It is a light month from Microsoft lacking a flurry of last-second patches for XP
Microsoft’s final patches for Windows XP that come out next week focus on critical problems with older versions of Internet Explorer that can result in malicious code being run remotely on victim machines.
Internet Explorer 6, 7 and 8 that operate within Windows XP are all being patched in the April Microsoft Security Bulletins, as are vulnerabilities in Windows XP itself that are ranked as important but not critical.
These final XP patches come out April 8 and so represent the end of support for the operating system.
Internet Explorer patches are a routine piece of every month’s bulletins, says Russ Ernst, director product management at Lumension. “The second bulletin is the now-expected cumulative update for Internet Explorer,” he says. “It’s also rated critical and of course key for the many IE users out there.”
Other than the historical XP significance of the bulletins this month, they are otherwise unremarkable.

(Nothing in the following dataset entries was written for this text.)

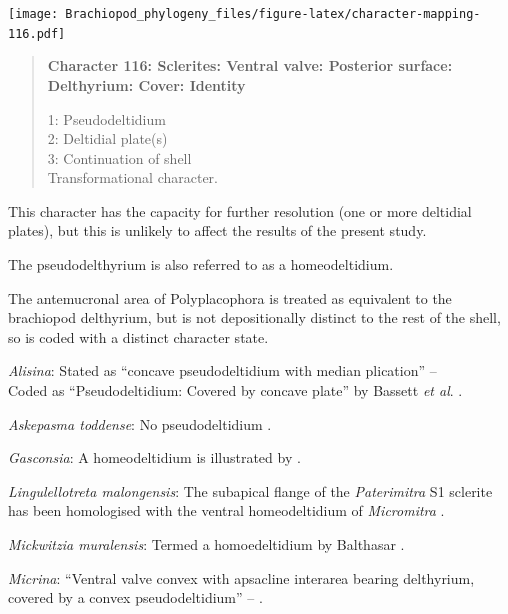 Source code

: \documentclass[openany]{book}
\begin{document}
\texttt{[image: Brachiopod\_phylogeny\_files/figure-latex/character-mapping-116.pdf]}

\begin{quote}
\textbf{Character 116: Sclerites: Ventral valve: Posterior surface:
Delthyrium: Cover: Identity}

1: Pseudodeltidium\\
2: Deltidial plate(s)\\
3: Continuation of shell\\
Transformational character.
\end{quote}

This character has the capacity for further resolution (one or more
deltidial plates), but this is unlikely to affect the results of the
present study.

The pseudodelthyrium is also referred to as a homeodeltidium.

The antemucronal area of Polyplacophora is treated as equivalent to the
brachiopod delthyrium, but is not depositionally distinct to the rest of
the shell, so is coded with a distinct character state.

\hypertarget{Alisina-coding-116}{}
\emph{Alisina}: Stated as ``concave pseudodeltidium with median
plication'' -- \citet{Williams2000LinguliformeaCraniiformea}\\
Coded as ``Pseudodeltidium: Covered by concave plate'' by Bassett
\emph{et al}. \citeyearpar{Bassett2001Functionalmorphology}.

\hypertarget{Askepasma_toddense-coding-116}{}
\emph{Askepasma toddense}: No pseudodeltidium
\citep[p.~153]{Williams2000LinguliformeaCraniiformea}.

\hypertarget{Gasconsia-coding-116}{}
\emph{Gasconsia}: A homeodeltidium is illustrated by
\citet{Hanken1985Thetaxonomy}.

\hypertarget{Lingulellotreta_malongensis-coding-116}{}
\emph{Lingulellotreta malongensis}: The subapical flange of the
\emph{Paterimitra} S1 sclerite has been homologised with the ventral
homeodeltidium of \emph{Micromitra} \citep{Larsson2014iPaterimitra}.

\hypertarget{Mickwitzia_muralensis-coding-116}{}
\emph{Mickwitzia muralensis}: Termed a homoedeltidium by Balthasar
\citeyearpar{Balthasar2004Shellstructure}.

\hypertarget{Micrina-coding-116}{}
\emph{Micrina}: ``Ventral valve convex with apsacline interarea bearing
delthyrium, covered by a convex pseudodeltidium'' --
\citet{Holmer2008TheEarly}.
\end{document}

There are just four of them, two critical and two rated important. The difference between them is that the important ones require action by the victim – such as clicking on a link – while the critical ones don’t.
The second critical bulletin affects all versions of Office and addresses vulnerabilities and active attacks identified last week in an advisory from Microsoft that offered up a workaround until this permanent fix was ready. “This is a critical vulnerability that could allow remote code execution if a user opens a RTF file in Word 2010 or in Outlook while using Word as the email viewer,” Ernst says.